REQUIRED ACTION:
When you reach the line containing "객체 지향 프로그래밍은" in the records below, start copying exactly, and stop once you have copied the line containing "이용할 수 있게 도와준다.".

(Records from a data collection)
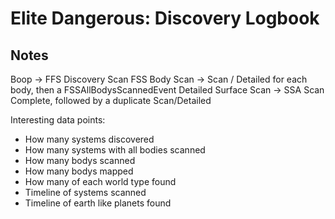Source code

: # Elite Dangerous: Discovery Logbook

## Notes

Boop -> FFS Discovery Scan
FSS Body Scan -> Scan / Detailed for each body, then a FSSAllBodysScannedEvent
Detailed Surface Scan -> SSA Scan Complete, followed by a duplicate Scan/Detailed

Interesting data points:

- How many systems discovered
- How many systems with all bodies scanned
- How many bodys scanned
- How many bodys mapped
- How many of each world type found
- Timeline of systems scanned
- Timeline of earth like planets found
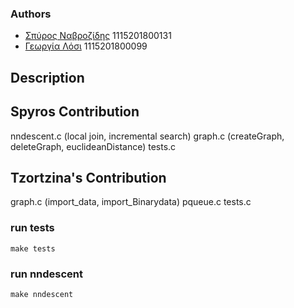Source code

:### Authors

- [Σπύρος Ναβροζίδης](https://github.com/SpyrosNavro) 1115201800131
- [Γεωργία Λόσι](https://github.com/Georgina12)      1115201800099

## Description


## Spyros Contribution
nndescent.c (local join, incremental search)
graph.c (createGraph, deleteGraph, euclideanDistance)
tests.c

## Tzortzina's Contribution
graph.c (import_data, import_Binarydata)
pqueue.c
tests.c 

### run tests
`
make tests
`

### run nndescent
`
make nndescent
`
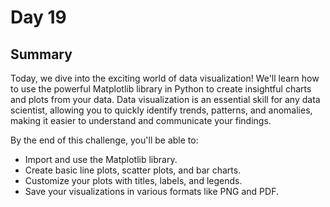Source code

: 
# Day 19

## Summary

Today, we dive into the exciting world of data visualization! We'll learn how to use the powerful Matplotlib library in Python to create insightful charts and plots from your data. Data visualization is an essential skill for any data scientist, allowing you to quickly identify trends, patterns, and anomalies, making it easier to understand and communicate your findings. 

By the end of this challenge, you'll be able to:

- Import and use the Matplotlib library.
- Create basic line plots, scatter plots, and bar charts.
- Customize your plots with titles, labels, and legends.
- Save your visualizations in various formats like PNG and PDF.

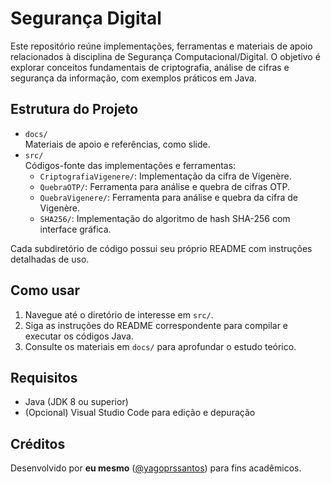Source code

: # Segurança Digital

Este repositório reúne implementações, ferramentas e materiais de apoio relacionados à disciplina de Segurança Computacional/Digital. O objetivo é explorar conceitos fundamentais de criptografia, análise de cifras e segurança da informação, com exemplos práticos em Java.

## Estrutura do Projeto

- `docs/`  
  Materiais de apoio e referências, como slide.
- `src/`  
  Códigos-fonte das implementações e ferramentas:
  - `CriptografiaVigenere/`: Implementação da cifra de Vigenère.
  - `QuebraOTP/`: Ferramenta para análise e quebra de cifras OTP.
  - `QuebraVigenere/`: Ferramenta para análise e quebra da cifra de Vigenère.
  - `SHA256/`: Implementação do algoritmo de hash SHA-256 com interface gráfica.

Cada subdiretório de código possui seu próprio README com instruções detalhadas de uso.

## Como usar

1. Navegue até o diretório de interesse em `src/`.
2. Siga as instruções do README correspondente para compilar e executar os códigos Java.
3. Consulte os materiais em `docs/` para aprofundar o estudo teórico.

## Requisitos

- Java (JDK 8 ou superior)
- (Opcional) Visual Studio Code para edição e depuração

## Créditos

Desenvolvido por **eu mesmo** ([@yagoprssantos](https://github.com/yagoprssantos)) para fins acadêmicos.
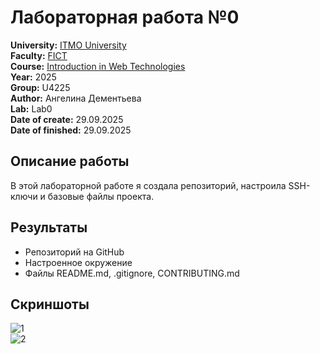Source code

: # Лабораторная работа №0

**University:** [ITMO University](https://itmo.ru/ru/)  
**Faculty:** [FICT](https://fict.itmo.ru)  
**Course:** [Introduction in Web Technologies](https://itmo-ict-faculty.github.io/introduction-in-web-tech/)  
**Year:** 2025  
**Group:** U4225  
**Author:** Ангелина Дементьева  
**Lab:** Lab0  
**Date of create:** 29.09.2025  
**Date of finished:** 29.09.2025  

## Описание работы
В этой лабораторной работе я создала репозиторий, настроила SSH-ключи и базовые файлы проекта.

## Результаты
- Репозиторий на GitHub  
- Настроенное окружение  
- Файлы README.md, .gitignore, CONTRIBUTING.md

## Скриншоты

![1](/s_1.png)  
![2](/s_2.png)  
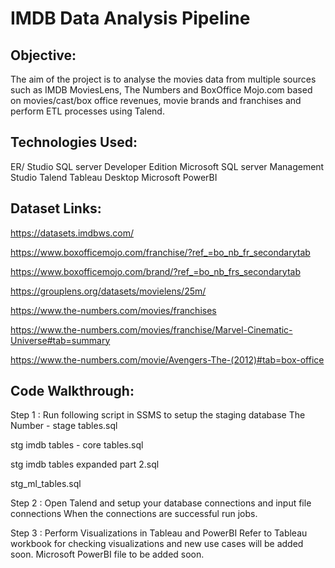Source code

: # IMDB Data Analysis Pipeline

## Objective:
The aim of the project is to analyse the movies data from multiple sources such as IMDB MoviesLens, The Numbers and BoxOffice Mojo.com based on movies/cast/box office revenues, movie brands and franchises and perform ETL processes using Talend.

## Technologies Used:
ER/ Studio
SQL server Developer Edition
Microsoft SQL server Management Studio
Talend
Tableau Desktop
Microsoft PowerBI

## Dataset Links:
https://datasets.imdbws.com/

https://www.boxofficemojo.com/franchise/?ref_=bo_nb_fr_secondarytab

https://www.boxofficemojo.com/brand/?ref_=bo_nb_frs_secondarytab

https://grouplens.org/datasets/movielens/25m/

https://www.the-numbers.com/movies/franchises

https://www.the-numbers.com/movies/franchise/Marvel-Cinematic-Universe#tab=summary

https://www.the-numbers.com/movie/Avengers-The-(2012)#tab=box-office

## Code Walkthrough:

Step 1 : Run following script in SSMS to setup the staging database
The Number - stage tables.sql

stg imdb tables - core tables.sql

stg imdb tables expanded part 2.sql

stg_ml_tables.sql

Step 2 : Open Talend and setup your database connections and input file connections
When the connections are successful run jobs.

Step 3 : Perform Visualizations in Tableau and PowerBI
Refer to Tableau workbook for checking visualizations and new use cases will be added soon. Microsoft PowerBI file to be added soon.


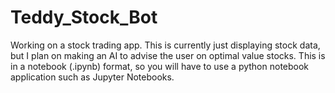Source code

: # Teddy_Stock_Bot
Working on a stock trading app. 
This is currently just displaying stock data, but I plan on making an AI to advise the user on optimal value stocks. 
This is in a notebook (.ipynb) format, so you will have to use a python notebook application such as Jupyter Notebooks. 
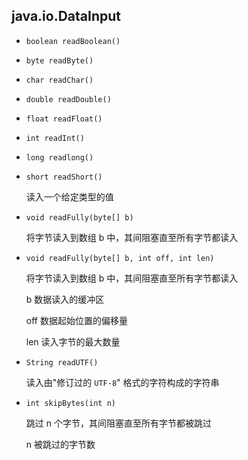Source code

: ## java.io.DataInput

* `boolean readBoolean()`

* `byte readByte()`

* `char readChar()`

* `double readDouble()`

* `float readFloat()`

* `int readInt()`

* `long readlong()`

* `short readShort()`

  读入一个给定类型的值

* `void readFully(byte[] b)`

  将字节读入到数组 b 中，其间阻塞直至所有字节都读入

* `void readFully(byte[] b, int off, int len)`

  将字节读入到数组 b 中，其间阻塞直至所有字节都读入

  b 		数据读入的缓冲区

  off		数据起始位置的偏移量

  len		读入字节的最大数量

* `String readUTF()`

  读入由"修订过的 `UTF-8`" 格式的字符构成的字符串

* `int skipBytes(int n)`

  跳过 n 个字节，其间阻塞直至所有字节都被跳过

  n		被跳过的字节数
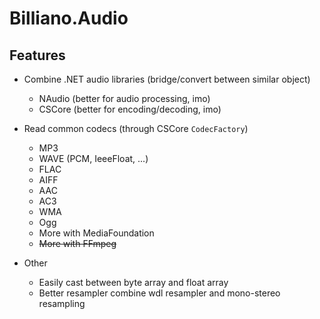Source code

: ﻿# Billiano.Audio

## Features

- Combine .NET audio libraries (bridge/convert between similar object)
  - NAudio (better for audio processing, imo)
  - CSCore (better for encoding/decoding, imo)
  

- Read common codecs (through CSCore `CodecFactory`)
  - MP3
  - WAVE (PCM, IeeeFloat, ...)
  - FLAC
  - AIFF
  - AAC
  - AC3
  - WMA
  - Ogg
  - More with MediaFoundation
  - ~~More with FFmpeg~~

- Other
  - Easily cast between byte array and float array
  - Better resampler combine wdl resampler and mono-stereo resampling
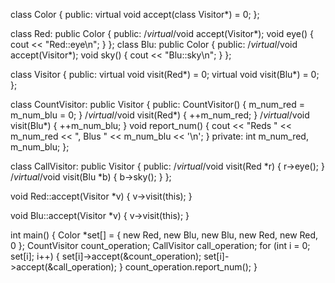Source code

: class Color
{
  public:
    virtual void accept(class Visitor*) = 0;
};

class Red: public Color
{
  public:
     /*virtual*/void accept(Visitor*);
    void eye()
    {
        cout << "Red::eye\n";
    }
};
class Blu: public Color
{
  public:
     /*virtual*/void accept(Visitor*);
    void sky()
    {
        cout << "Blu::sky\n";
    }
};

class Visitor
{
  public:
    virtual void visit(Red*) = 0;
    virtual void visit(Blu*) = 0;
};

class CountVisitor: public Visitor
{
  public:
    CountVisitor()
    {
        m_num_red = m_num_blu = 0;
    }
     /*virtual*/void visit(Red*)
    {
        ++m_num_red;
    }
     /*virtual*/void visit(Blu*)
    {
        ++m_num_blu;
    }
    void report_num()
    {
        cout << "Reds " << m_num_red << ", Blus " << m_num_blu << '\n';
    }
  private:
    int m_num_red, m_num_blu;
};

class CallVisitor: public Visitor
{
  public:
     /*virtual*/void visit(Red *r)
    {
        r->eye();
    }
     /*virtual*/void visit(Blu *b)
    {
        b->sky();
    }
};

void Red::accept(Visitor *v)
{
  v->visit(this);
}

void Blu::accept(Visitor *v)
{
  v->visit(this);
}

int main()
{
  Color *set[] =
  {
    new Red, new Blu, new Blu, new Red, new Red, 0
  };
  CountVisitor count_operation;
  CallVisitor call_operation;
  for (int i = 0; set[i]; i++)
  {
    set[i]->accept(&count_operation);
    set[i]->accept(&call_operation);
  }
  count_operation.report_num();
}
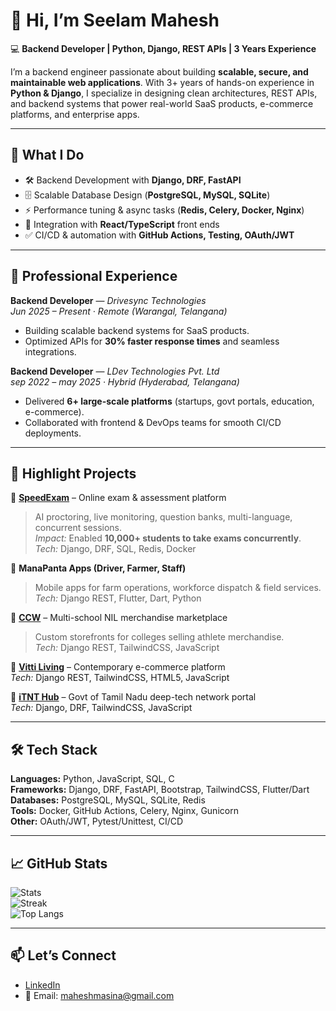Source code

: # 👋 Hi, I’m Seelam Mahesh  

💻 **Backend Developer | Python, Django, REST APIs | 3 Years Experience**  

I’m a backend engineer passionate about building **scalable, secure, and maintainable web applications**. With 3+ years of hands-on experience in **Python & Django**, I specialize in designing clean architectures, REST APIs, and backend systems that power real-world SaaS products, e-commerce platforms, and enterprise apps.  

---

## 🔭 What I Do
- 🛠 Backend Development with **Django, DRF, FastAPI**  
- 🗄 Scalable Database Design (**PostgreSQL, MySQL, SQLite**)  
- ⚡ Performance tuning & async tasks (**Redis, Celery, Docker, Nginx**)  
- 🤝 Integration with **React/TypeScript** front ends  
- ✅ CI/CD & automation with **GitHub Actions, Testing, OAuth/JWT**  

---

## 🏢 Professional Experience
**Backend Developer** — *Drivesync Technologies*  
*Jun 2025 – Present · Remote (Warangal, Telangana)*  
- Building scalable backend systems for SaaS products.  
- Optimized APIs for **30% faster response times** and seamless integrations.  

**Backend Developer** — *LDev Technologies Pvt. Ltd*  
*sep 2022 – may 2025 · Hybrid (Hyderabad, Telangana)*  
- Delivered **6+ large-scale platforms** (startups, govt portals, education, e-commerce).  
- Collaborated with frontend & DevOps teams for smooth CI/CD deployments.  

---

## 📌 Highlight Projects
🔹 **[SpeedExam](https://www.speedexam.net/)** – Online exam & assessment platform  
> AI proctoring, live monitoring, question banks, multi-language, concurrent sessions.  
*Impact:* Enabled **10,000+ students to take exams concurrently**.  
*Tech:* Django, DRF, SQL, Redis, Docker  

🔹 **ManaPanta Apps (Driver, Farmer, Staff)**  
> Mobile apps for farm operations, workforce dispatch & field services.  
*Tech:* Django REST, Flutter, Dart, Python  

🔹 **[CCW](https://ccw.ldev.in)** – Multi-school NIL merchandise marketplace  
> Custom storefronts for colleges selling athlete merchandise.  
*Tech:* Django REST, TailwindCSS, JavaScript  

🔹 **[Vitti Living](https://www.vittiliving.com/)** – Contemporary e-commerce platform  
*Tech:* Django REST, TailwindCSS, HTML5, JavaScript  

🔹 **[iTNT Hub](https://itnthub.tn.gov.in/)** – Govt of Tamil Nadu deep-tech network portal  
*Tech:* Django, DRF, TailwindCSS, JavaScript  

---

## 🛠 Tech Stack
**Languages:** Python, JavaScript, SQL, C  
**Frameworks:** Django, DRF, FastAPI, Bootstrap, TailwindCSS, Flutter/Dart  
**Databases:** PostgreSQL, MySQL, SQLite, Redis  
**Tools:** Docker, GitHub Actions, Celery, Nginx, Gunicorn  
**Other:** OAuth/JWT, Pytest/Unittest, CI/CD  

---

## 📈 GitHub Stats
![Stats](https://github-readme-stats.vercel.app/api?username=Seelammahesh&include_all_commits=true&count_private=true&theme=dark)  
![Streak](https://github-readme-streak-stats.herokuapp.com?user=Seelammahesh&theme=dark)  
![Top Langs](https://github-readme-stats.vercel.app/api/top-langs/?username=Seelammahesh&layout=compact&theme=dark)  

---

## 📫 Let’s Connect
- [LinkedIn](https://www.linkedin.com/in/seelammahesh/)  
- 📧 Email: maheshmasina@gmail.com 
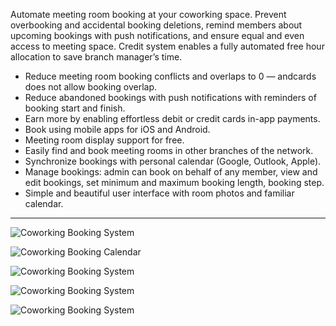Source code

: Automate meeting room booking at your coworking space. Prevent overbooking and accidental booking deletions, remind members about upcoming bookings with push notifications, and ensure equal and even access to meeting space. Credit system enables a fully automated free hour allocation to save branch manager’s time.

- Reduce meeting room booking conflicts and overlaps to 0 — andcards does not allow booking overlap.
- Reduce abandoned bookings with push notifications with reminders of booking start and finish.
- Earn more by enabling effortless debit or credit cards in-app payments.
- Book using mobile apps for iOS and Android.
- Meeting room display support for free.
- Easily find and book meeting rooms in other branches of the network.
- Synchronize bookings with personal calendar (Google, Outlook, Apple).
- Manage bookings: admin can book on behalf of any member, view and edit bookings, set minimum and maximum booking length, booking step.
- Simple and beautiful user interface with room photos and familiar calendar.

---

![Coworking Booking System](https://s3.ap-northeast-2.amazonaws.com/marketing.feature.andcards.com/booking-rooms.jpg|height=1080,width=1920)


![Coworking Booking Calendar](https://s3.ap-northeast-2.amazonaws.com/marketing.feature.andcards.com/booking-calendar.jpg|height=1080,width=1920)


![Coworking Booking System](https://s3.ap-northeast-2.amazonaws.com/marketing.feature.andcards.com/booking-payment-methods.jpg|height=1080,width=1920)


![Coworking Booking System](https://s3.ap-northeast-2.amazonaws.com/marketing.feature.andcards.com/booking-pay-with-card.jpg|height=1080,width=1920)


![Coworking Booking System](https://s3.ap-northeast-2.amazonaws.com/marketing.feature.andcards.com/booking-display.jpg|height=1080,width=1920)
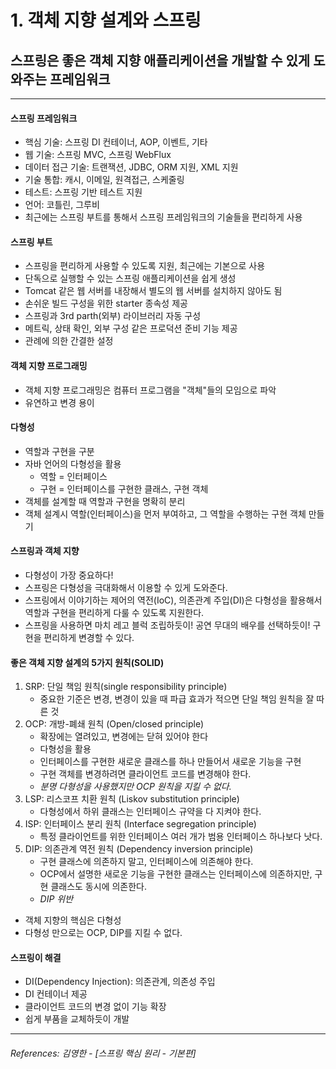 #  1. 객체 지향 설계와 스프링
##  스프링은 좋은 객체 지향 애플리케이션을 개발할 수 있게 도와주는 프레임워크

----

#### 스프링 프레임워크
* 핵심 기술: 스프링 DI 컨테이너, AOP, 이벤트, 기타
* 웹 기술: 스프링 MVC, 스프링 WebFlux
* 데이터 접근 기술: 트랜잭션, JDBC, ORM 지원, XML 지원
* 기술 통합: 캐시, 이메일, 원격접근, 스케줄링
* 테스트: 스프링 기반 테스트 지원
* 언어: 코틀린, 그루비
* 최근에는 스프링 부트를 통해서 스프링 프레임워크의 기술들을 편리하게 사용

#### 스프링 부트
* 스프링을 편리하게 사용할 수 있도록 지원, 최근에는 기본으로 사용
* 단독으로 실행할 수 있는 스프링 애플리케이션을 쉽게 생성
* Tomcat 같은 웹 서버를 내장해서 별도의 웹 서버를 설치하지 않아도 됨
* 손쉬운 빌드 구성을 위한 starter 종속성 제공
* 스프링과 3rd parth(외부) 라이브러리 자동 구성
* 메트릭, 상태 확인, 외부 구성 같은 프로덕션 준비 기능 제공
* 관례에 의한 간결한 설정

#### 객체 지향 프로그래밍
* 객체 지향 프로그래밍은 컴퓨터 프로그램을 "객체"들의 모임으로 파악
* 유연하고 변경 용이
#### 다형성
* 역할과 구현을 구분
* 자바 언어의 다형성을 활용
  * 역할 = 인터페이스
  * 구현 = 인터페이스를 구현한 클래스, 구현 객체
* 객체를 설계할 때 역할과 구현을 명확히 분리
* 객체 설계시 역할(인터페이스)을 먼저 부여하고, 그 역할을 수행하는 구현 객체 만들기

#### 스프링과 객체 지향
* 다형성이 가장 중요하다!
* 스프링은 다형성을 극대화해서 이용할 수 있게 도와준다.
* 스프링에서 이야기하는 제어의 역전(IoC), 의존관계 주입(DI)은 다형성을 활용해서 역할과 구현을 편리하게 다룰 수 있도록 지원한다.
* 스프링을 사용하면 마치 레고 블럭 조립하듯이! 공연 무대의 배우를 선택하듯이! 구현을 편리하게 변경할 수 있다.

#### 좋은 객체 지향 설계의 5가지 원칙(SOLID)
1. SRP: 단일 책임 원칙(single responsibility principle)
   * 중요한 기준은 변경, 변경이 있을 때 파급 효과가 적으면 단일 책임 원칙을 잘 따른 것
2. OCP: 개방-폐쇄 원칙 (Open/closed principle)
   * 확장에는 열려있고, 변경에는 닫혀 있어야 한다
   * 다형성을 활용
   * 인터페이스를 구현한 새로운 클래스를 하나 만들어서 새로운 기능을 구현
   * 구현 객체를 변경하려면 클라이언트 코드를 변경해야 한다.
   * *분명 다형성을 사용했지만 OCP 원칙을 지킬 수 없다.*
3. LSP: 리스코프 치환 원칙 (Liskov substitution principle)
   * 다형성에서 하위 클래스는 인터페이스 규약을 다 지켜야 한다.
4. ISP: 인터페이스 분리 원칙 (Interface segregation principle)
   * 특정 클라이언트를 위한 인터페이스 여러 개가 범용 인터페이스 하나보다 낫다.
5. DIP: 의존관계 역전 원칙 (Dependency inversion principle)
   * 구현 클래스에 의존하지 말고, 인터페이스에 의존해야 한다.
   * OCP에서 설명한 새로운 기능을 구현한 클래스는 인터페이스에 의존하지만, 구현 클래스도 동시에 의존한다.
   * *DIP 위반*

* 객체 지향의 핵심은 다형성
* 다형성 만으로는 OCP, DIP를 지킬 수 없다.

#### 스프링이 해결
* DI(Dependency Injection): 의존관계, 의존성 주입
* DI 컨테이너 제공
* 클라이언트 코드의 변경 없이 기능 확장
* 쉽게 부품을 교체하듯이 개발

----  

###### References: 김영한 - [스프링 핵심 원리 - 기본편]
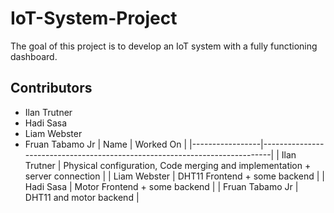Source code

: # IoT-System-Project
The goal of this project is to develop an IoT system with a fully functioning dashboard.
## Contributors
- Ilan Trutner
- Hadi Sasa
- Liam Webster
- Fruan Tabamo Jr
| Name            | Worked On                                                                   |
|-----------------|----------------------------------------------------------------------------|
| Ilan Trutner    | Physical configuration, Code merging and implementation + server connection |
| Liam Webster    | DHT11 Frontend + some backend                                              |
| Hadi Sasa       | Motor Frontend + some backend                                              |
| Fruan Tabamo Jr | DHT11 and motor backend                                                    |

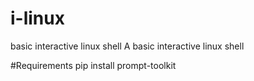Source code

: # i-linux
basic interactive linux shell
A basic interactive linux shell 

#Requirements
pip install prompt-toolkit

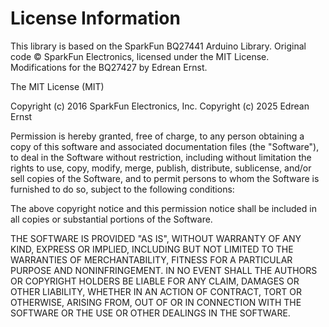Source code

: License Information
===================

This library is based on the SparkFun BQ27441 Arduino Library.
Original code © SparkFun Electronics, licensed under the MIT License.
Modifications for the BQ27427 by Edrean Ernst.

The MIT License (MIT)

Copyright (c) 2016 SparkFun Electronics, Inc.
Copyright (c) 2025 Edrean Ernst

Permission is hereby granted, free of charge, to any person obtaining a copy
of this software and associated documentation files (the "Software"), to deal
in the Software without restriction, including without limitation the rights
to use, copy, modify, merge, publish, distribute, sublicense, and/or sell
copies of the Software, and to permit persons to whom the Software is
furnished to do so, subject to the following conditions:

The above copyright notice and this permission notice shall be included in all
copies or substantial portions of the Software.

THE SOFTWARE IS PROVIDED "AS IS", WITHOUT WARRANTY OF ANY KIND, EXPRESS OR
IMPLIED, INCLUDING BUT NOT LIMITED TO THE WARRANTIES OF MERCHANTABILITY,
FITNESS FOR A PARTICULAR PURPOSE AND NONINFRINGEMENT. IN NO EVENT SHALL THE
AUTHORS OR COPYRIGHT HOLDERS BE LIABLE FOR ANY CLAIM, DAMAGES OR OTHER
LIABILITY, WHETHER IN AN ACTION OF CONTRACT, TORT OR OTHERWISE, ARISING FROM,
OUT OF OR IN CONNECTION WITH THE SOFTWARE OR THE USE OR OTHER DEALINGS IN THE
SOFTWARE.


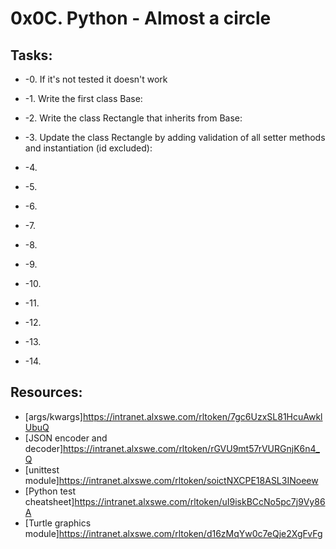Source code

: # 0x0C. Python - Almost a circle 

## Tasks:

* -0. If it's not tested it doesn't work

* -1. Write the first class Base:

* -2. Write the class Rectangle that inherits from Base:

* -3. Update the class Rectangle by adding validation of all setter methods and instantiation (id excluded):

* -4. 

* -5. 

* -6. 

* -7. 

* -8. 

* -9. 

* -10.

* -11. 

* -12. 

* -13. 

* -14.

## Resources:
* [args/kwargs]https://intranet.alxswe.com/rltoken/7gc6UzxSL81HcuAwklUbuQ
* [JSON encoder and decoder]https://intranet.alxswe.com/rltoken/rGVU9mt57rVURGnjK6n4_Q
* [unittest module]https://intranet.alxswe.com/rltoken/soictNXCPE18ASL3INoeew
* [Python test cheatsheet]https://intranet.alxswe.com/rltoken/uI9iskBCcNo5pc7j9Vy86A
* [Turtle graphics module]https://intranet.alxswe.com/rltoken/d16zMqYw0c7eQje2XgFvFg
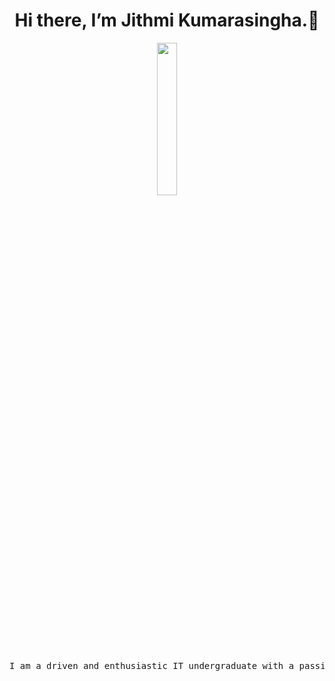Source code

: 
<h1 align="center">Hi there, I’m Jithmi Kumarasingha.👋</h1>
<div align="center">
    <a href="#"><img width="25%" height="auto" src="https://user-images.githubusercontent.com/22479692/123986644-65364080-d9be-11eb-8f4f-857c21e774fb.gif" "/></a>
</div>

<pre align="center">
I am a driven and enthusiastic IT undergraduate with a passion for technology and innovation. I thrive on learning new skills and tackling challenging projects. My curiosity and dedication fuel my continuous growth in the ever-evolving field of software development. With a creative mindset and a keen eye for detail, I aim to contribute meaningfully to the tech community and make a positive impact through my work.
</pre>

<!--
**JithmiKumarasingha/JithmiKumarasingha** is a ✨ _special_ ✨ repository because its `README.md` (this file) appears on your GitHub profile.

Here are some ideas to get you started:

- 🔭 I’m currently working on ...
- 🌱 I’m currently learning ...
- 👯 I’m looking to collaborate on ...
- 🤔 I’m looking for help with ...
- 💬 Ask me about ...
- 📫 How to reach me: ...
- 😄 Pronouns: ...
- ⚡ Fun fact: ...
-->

FINISHED EXERCISE:
* 객체 지향 프로그래밍은 컴퓨터 프로그램을 "객체"들의 모임으로 파악
* 유연하고 변경 용이
#### 다형성
* 역할과 구현을 구분
* 자바 언어의 다형성을 활용
  * 역할 = 인터페이스
  * 구현 = 인터페이스를 구현한 클래스, 구현 객체
* 객체를 설계할 때 역할과 구현을 명확히 분리
* 객체 설계시 역할(인터페이스)을 먼저 부여하고, 그 역할을 수행하는 구현 객체 만들기

#### 스프링과 객체 지향
* 다형성이 가장 중요하다!
* 스프링은 다형성을 극대화해서 이용할 수 있게 도와준다.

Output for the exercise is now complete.